About six years ago a fabulously wealthy local investment banker named Andy Pilara more or less accidentally saw in a gallery window a photograph that so caught his eye that he stopped in his tracks and then went into the gallery where, for the first time in his life he was blown away by a piece of art.
So of course he bought it. And then went back and bought others. And more and more and more, learning as he bought and amassing a huge collection (he’s rich as Croesus, remember). So then he realizes he sitting on this fabulous collection and wonders what he’s gonna do with it. Elementary, let others also enjoy it.
So he gets a long term lease on one of the ramshackle piers left over from the days when San Francisco was a working port, shores up the crumbling structure, guts it, and creates an enormous temperature and humidity controlled display space for photography. His photography. The largest display space for photography in the country.
And throws it open to the public. Free. But only by reservation. For something like a couple of dozen people at a time which guarantees unobstructed views and a quiet experience. You can stay for only two hours. But yes, that’s enough time because he’s presenting the collection in chunks of a few hundred at a time. The current exhibition is the second, titled HERE, and is material mainly from local photographers and includes works such as Eadweard Muybridge’s 1878 panorama from the Mark Hopkins displayed just above Mark Klett’s 1990 panorama from almost the same vantage. Not that any of this information is posted on the wall beside the photographs. Oh no, the only data provided about the photographs is in the handsome, free brochure you are given as you enter, and that merely lists the names of the photographers (a maximum of three) represented in each of the 22 rooms. Period. Tough art love. No spoon feeding. Late note: In November i went back to take Gloria, and now they have a brochure that lists the artist and title of every photograph.
And did i mention that it’s all free, free, free? Here we have a sterling gentleman in the mold of Bill Gates and Warren Buffett who, having amassed a fortune comes to the understanding that there is something better to do with his wealth than follow the example of the Waltons and the Koch brothers and devote it to making certain that not a single cent escapes the family or worse yet, provides an amenity for the less wealthy. A round of applause for Andy Pilara. Three rounds of applause.
Here’s an article that appeared in the San Francisco Chronicle last year before the first exhibition opened.
And here’s a link to the official website, which has more information including how to make that reservation.

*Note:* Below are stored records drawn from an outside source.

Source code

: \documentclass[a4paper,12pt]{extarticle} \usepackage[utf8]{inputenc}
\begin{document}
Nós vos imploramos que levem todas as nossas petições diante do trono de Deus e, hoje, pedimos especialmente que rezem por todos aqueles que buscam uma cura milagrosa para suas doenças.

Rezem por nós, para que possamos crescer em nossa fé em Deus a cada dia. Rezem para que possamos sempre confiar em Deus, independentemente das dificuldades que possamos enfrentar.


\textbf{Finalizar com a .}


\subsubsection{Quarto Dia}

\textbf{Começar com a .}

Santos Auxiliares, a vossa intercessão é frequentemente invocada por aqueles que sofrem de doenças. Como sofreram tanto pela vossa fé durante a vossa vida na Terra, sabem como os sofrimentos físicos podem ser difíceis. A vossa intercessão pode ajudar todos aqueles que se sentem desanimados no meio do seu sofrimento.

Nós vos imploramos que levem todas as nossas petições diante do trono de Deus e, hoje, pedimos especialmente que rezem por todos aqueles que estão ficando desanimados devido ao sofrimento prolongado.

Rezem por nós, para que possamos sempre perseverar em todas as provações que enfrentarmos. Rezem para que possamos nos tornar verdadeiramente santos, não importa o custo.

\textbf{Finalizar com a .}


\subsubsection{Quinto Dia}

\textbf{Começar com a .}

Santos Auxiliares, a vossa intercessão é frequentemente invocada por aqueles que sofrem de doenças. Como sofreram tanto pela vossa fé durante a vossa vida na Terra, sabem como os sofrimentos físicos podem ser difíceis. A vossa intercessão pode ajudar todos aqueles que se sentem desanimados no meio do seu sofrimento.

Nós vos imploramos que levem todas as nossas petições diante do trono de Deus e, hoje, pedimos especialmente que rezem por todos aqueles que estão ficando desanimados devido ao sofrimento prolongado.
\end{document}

You really must see this exhibition. I’m sick at heart that i missed the first one, but for sure i’ll never miss another.
Carol and i were stunned by the show, and as we staggered out i noticed that my eyes had somehow been recalibrated and were seeing potential photographs everywhere i looked. I was so completely enthralled that i whipped out my little Panasonic and started taking shots of the rusting rail line between the piers. Then i heard a man speak behind me and turned to see this guy entering the door carrying a framed and wrapped object. He was saying something jocular to the effect that i should send him a copy so he could display it.
Quick witted Carol asked, “Are you Mr. Pilara?”
And no, you’re not seeing any of the miserable shots i had just taken. One of ’em had enough potential that i’ll go back down there on a nice day with my big Panasonic and try for the shot i missed. And maybe then i’ll post it here…but you’ll have to promise to let it be our secret from Andy. Wouldn’t want him pestering me.